▶ _Exercise goal_: From the line with "you will gain" through the line with "recalling such information", repeat the entries verbatim, both end lines included, and add nothing.

(Stored data entries)
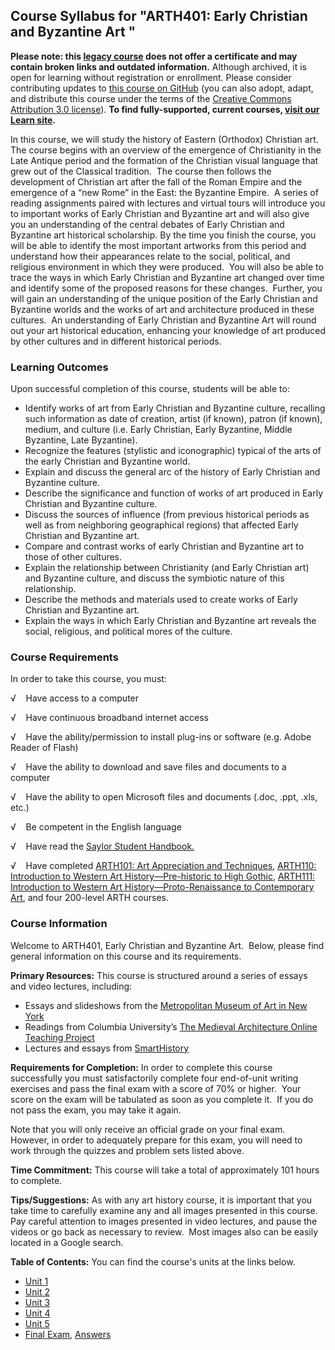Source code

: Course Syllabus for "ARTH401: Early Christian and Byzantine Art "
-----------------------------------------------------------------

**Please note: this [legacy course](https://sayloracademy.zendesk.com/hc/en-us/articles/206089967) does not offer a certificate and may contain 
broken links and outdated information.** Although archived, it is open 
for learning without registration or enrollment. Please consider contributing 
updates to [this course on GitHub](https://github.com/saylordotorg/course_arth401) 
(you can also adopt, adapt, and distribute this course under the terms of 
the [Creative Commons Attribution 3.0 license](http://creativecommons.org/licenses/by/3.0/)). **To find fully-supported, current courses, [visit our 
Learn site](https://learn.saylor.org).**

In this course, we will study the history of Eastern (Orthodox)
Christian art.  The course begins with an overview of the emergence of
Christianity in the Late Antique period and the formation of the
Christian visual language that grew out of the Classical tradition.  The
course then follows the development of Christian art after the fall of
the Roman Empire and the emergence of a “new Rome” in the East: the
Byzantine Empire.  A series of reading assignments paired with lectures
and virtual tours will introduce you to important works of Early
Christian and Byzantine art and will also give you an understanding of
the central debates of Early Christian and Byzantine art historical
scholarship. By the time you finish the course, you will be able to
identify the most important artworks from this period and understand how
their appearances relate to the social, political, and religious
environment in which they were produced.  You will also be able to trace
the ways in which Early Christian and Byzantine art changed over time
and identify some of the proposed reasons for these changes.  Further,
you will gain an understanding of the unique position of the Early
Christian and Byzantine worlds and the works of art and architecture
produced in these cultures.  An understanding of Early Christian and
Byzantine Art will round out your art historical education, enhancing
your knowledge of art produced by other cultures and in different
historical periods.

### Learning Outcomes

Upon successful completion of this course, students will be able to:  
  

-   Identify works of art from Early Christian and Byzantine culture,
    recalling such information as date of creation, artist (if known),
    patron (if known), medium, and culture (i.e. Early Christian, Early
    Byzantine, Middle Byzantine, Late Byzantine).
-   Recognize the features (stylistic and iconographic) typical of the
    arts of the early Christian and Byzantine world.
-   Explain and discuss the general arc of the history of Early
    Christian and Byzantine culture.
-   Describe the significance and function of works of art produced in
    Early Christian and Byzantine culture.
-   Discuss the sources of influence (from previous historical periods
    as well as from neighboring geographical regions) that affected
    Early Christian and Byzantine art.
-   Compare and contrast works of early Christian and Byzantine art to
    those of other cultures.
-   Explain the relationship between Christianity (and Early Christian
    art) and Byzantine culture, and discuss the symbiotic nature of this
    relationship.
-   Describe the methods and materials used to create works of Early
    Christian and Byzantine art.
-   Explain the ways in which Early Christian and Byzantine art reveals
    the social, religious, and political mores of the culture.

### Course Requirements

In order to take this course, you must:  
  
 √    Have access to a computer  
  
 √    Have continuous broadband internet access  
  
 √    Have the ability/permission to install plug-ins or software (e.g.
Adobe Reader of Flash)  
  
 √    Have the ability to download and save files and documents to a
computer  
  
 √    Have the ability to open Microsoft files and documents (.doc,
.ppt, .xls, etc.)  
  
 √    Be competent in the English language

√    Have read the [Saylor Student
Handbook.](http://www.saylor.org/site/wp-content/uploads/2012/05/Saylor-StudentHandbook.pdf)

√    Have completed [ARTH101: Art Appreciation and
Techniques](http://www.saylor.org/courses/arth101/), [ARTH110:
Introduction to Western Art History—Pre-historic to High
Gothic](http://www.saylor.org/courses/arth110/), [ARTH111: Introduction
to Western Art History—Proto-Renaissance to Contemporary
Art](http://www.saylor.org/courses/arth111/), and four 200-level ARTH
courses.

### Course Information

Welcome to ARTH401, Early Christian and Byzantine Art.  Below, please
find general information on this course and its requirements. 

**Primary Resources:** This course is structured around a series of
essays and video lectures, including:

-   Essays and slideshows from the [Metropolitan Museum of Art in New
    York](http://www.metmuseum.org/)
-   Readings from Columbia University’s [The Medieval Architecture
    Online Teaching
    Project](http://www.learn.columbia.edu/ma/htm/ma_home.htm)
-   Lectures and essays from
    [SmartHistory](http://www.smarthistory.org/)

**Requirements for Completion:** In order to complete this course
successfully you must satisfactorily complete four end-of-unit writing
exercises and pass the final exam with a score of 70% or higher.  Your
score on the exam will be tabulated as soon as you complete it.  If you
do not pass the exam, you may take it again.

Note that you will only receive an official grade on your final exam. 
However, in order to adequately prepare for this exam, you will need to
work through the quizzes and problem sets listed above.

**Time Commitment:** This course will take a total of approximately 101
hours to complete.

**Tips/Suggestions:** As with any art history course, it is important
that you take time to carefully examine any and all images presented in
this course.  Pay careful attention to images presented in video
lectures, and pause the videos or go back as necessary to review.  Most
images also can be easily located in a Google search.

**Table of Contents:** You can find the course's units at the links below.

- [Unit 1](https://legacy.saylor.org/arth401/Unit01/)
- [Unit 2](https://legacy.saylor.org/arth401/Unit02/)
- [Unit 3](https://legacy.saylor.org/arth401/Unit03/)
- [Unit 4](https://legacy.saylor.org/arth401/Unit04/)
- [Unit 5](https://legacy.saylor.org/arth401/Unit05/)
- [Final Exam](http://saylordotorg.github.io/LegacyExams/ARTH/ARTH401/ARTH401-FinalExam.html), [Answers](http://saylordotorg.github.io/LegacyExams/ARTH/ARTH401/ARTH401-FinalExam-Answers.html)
==
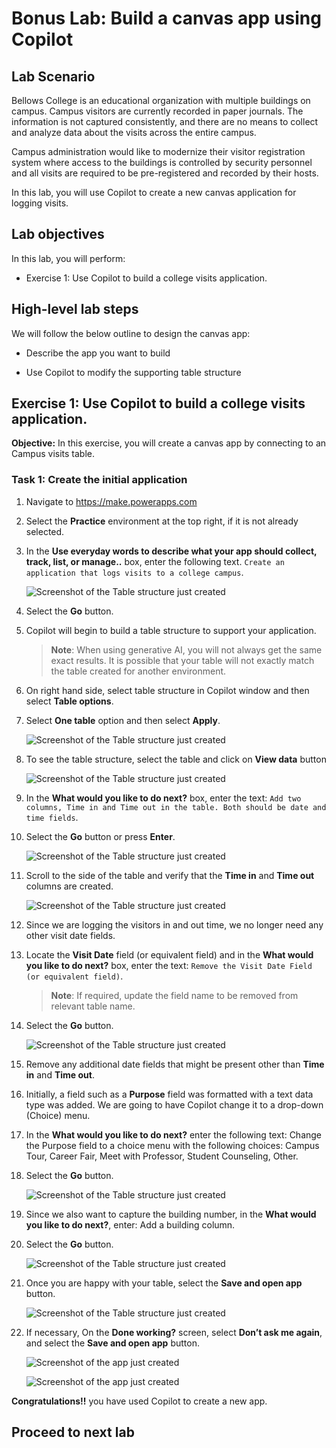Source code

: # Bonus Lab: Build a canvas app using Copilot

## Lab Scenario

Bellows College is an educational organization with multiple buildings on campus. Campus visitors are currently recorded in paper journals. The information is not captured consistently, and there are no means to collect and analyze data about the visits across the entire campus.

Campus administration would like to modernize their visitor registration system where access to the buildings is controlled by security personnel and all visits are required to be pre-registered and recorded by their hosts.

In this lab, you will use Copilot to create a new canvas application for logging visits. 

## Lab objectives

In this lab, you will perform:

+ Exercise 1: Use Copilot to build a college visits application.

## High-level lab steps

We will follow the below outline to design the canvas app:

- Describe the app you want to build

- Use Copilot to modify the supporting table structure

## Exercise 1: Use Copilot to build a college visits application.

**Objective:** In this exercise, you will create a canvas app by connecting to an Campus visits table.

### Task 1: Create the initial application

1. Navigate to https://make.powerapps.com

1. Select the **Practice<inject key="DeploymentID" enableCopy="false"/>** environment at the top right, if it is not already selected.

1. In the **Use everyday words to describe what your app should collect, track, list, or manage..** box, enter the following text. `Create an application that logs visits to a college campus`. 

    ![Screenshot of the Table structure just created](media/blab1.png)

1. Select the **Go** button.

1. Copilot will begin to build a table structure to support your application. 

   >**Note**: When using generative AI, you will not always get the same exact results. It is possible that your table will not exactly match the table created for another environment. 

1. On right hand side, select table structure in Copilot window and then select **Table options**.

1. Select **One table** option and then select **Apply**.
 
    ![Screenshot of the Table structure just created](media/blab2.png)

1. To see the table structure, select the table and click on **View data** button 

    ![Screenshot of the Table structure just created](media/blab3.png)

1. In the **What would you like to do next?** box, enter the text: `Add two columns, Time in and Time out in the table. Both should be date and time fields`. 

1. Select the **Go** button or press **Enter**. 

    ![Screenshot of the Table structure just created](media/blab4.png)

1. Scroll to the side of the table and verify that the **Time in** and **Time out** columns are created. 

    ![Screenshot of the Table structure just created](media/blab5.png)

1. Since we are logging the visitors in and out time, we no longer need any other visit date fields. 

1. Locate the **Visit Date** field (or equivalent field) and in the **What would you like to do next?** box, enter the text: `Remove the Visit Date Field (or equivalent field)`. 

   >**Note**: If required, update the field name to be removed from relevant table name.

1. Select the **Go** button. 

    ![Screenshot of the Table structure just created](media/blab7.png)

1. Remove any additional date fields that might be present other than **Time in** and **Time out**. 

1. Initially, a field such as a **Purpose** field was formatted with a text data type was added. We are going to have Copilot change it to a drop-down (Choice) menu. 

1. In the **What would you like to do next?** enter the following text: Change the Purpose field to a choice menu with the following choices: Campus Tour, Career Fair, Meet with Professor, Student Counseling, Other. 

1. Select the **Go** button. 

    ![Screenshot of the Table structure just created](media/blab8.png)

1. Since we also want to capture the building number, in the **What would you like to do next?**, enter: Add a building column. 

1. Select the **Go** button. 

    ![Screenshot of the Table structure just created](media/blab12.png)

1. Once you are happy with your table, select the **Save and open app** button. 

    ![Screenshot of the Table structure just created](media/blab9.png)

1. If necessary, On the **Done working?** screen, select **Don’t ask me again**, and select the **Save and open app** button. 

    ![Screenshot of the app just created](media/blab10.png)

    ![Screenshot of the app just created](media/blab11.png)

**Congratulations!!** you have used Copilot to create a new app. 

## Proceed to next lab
==
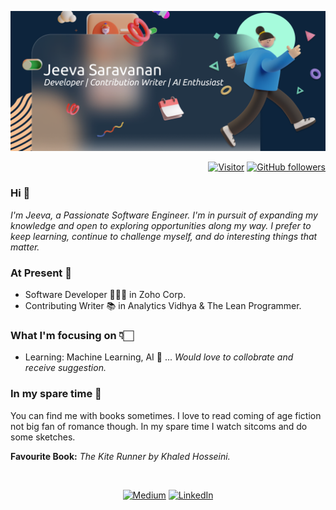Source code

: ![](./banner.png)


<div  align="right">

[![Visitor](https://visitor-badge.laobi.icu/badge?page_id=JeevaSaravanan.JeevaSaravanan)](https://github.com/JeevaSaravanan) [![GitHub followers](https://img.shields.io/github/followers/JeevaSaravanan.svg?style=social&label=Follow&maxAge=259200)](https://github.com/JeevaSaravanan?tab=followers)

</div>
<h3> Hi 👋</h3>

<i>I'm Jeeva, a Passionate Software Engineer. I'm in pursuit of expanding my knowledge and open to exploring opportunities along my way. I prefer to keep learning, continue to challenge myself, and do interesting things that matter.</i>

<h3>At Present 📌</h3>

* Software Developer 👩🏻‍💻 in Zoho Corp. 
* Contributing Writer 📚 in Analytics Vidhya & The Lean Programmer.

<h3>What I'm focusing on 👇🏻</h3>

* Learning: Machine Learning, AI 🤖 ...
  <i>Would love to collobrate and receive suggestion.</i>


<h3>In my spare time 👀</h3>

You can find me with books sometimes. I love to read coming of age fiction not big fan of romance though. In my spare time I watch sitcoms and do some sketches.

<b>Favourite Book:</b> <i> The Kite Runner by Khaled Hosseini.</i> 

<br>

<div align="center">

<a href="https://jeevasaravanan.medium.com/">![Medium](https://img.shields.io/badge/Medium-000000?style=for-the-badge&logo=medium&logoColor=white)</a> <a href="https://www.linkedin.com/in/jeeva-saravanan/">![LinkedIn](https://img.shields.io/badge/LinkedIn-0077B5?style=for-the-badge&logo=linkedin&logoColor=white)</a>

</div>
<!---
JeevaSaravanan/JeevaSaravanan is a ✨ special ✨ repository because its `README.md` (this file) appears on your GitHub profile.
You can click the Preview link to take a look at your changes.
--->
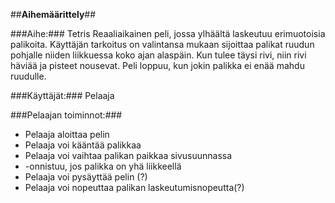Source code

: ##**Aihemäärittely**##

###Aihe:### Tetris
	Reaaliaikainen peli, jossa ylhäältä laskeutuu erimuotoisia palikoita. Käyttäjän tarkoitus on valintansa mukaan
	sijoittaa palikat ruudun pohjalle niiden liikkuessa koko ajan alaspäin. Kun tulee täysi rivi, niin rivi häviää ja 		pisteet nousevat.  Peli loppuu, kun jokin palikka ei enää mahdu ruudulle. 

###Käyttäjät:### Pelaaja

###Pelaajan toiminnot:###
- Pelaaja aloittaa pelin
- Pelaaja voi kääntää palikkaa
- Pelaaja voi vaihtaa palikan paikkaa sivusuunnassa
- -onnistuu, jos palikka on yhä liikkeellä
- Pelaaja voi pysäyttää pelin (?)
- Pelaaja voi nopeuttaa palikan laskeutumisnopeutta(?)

▶ _Written solution_:
you will gain an understanding of the unique position of the Early
Christian and Byzantine worlds and the works of art and architecture
produced in these cultures.  An understanding of Early Christian and
Byzantine Art will round out your art historical education, enhancing
your knowledge of art produced by other cultures and in different
historical periods.

### Learning Outcomes

Upon successful completion of this course, students will be able to:  
  

-   Identify works of art from Early Christian and Byzantine culture,
    recalling such information as date of creation, artist (if known),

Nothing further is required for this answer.